A draft law establishing a new system to halt human trafficking and child sexual exploitation will be sent to the National Assembly for ap­proval shortly, Deputy Prime Minister and Interior Minister Sar Kheng said Wednesday.

Officials attending the National Seminar on Law Enforcement Against Sexual Abuse, Exploitation and Trafficking of Women and Child­ren said the draft law will give po­lice more power to investigate and arrest suspected traffickers and pimps.

Sar Kheng said there is not, however, a specific date set for assembly members to consider the new Law on Suppression of Hu­man Trafficking and Sexual Exploitation.

Also at Wednesday’s conference, officials said that they have seen in­­creased use of the Internet in Cam­­bodia by pedophiles—prompt­­ing a new training program for district police.
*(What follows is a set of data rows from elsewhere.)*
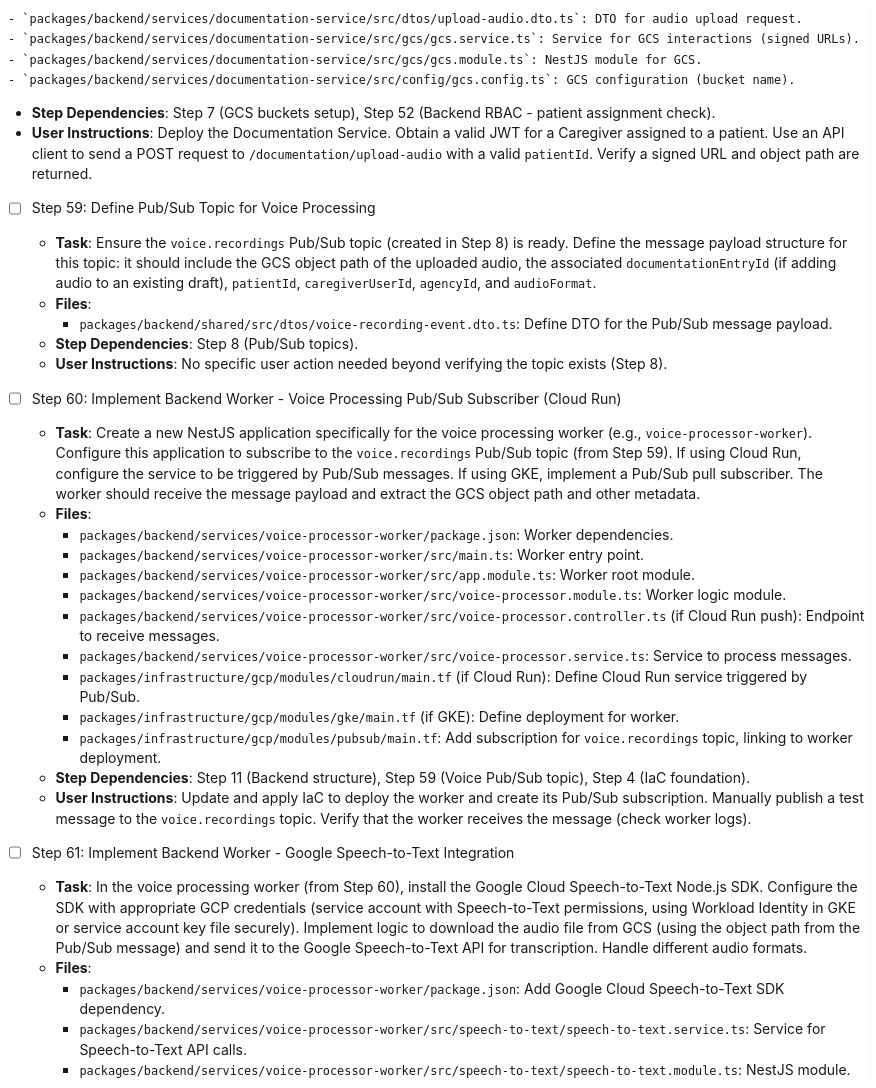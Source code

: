     - `packages/backend/services/documentation-service/src/dtos/upload-audio.dto.ts`: DTO for audio upload request.
    - `packages/backend/services/documentation-service/src/gcs/gcs.service.ts`: Service for GCS interactions (signed URLs).
    - `packages/backend/services/documentation-service/src/gcs/gcs.module.ts`: NestJS module for GCS.
    - `packages/backend/services/documentation-service/src/config/gcs.config.ts`: GCS configuration (bucket name).
  - **Step Dependencies**: Step 7 (GCS buckets setup), Step 52 (Backend RBAC - patient assignment check).
  - **User Instructions**: Deploy the Documentation Service. Obtain a valid JWT for a Caregiver assigned to a patient. Use an API client to send a POST request to `/documentation/upload-audio` with a valid `patientId`. Verify a signed URL and object path are returned.

- [ ] Step 59: Define Pub/Sub Topic for Voice Processing
  - **Task**: Ensure the `voice.recordings` Pub/Sub topic (created in Step 8) is ready. Define the message payload structure for this topic: it should include the GCS object path of the uploaded audio, the associated `documentationEntryId` (if adding audio to an existing draft), `patientId`, `caregiverUserId`, `agencyId`, and `audioFormat`.
  - **Files**:
    - `packages/backend/shared/src/dtos/voice-recording-event.dto.ts`: Define DTO for the Pub/Sub message payload.
  - **Step Dependencies**: Step 8 (Pub/Sub topics).
  - **User Instructions**: No specific user action needed beyond verifying the topic exists (Step 8).

- [ ] Step 60: Implement Backend Worker - Voice Processing Pub/Sub Subscriber (Cloud Run)
  - **Task**: Create a new NestJS application specifically for the voice processing worker (e.g., `voice-processor-worker`). Configure this application to subscribe to the `voice.recordings` Pub/Sub topic (from Step 59). If using Cloud Run, configure the service to be triggered by Pub/Sub messages. If using GKE, implement a Pub/Sub pull subscriber. The worker should receive the message payload and extract the GCS object path and other metadata.
  - **Files**:
    - `packages/backend/services/voice-processor-worker/package.json`: Worker dependencies.
    - `packages/backend/services/voice-processor-worker/src/main.ts`: Worker entry point.
    - `packages/backend/services/voice-processor-worker/src/app.module.ts`: Worker root module.
    - `packages/backend/services/voice-processor-worker/src/voice-processor.module.ts`: Worker logic module.
    - `packages/backend/services/voice-processor-worker/src/voice-processor.controller.ts` (if Cloud Run push): Endpoint to receive messages.
    - `packages/backend/services/voice-processor-worker/src/voice-processor.service.ts`: Service to process messages.
    - `packages/infrastructure/gcp/modules/cloudrun/main.tf` (if Cloud Run): Define Cloud Run service triggered by Pub/Sub.
    - `packages/infrastructure/gcp/modules/gke/main.tf` (if GKE): Define deployment for worker.
    - `packages/infrastructure/gcp/modules/pubsub/main.tf`: Add subscription for `voice.recordings` topic, linking to worker deployment.
  - **Step Dependencies**: Step 11 (Backend structure), Step 59 (Voice Pub/Sub topic), Step 4 (IaC foundation).
  - **User Instructions**: Update and apply IaC to deploy the worker and create its Pub/Sub subscription. Manually publish a test message to the `voice.recordings` topic. Verify that the worker receives the message (check worker logs).

- [ ] Step 61: Implement Backend Worker - Google Speech-to-Text Integration
  - **Task**: In the voice processing worker (from Step 60), install the Google Cloud Speech-to-Text Node.js SDK. Configure the SDK with appropriate GCP credentials (service account with Speech-to-Text permissions, using Workload Identity in GKE or service account key file securely). Implement logic to download the audio file from GCS (using the object path from the Pub/Sub message) and send it to the Google Speech-to-Text API for transcription. Handle different audio formats.
  - **Files**:
    - `packages/backend/services/voice-processor-worker/package.json`: Add Google Cloud Speech-to-Text SDK dependency.
    - `packages/backend/services/voice-processor-worker/src/speech-to-text/speech-to-text.service.ts`: Service for Speech-to-Text API calls.
    - `packages/backend/services/voice-processor-worker/src/speech-to-text/speech-to-text.module.ts`: NestJS module.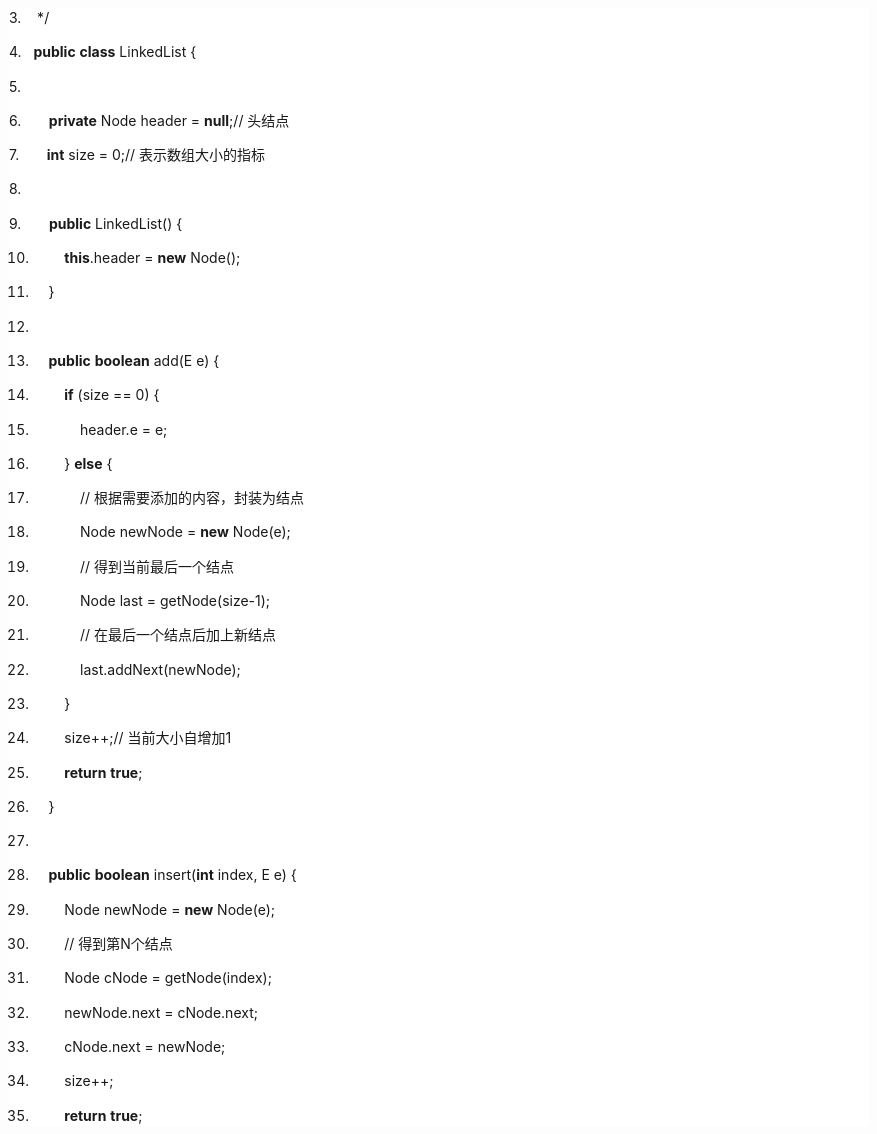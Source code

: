 3.    */  

4.   **public** **class** LinkedList<E> {  

5.     

6.       **private** Node<E> header = **null**;// 头结点  

7.       **int** size = 0;// 表示数组大小的指标  

8.     

9.       **public** LinkedList() {  

10.         **this**.header = **new** Node<E>();  

11.     }  

12.   

13.     **public** **boolean** add(E e) {  

14.         **if** (size == 0) {  

15.             header.e = e;  

16.         } **else** {  

17.             // 根据需要添加的内容，封装为结点  

18.             Node<E> newNode = **new** Node<E>(e);  

19.             // 得到当前最后一个结点  

20.             Node<E> last = getNode(size-1);  

21.             // 在最后一个结点后加上新结点  

22.             last.addNext(newNode);  

23.         }  

24.         size++;// 当前大小自增加1  

25.         **return** **true**;  

26.     }  

27.   

28.     **public** **boolean** insert(**int** index, E e) {  

29.         Node<E> newNode = **new** Node<E>(e);  

30.         // 得到第N个结点  

31.         Node<E> cNode = getNode(index);  

32.         newNode.next = cNode.next;  

33.         cNode.next = newNode;  

34.         size++;  

35.         **return** **true**;  
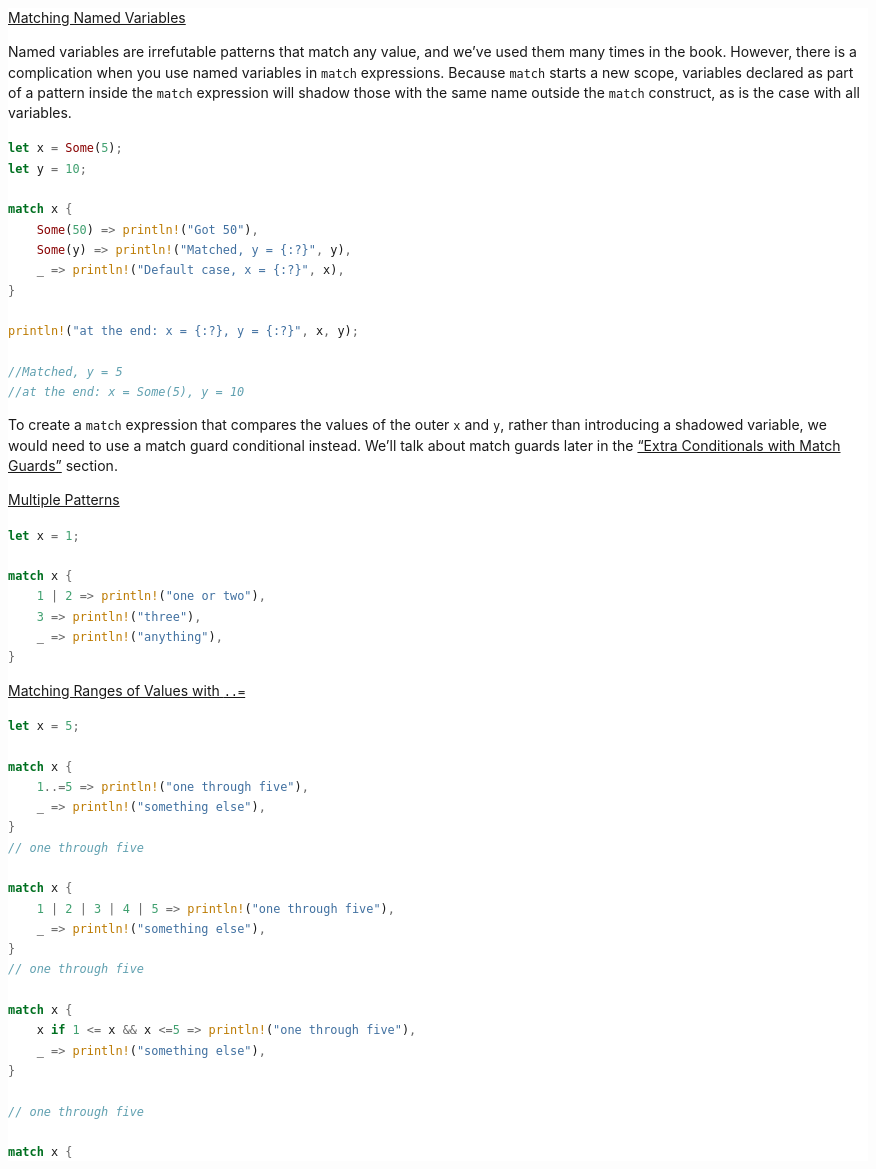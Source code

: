 [Matching Named Variables](https://doc.rust-lang.org/book/ch18-03-pattern-syntax.html#matching-named-variables)

Named variables are irrefutable patterns that match any value, and we’ve used them many times in the book. However, there is a complication when you use named variables in `match` expressions. Because `match` starts a new scope, variables declared as part of a pattern inside the `match` expression will shadow those with the same name outside the `match` construct, as is the case with all variables.

```rust
let x = Some(5);
let y = 10;

match x {
    Some(50) => println!("Got 50"),
    Some(y) => println!("Matched, y = {:?}", y),
    _ => println!("Default case, x = {:?}", x),
}

println!("at the end: x = {:?}, y = {:?}", x, y);

//Matched, y = 5
//at the end: x = Some(5), y = 10
```

To create a `match` expression that compares the values of the outer `x` and `y`, rather than introducing a shadowed variable, we would need to use a match guard conditional instead. We’ll talk about match guards later in the [“Extra Conditionals with Match Guards”](https://doc.rust-lang.org/book/ch18-03-pattern-syntax.html#extra-conditionals-with-match-guards) section.

[Multiple Patterns](https://doc.rust-lang.org/book/ch18-03-pattern-syntax.html#multiple-patterns)

```rust
let x = 1;

match x {
    1 | 2 => println!("one or two"),
    3 => println!("three"),
    _ => println!("anything"),
}
```

[Matching Ranges of Values with `..=`](https://doc.rust-lang.org/book/ch18-03-pattern-syntax.html#matching-ranges-of-values-with-)

```rust
let x = 5;

match x {
    1..=5 => println!("one through five"),
    _ => println!("something else"),
}
// one through five

match x {
    1 | 2 | 3 | 4 | 5 => println!("one through five"),
    _ => println!("something else"),
}
// one through five

match x {
    x if 1 <= x && x <=5 => println!("one through five"),
    _ => println!("something else"),
}

// one through five

match x {
```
Prum Sokha, secretary of state for the Ministry of the Interior, said 1,080 police officers will be trained in collecting, preserving and re­porting sexually exploitative material on computers this year.

He added that an additional 10 anti-trafficking and juvenile protection police units would be established by the end of 2006.

“We have received information about offenders and traffickers using the Internet to send pictures of victims for other pimps,” said Un Sokunthea, Director for the Minis­try of Interior’s anti-trafficking dep­artment.

“We also use the Internet to re­ceive information from other countries about the identities of offenders, traffickers and other sexual abusers,” she said.

Beatrice Magnier, director for the NGO Action Pour Les Enfants, said the NGO gathered information, primarily from street children, who told workers of being paid to visit Internet cafes with men who show­ed them how to log on to chat rooms and post photos of them­selves.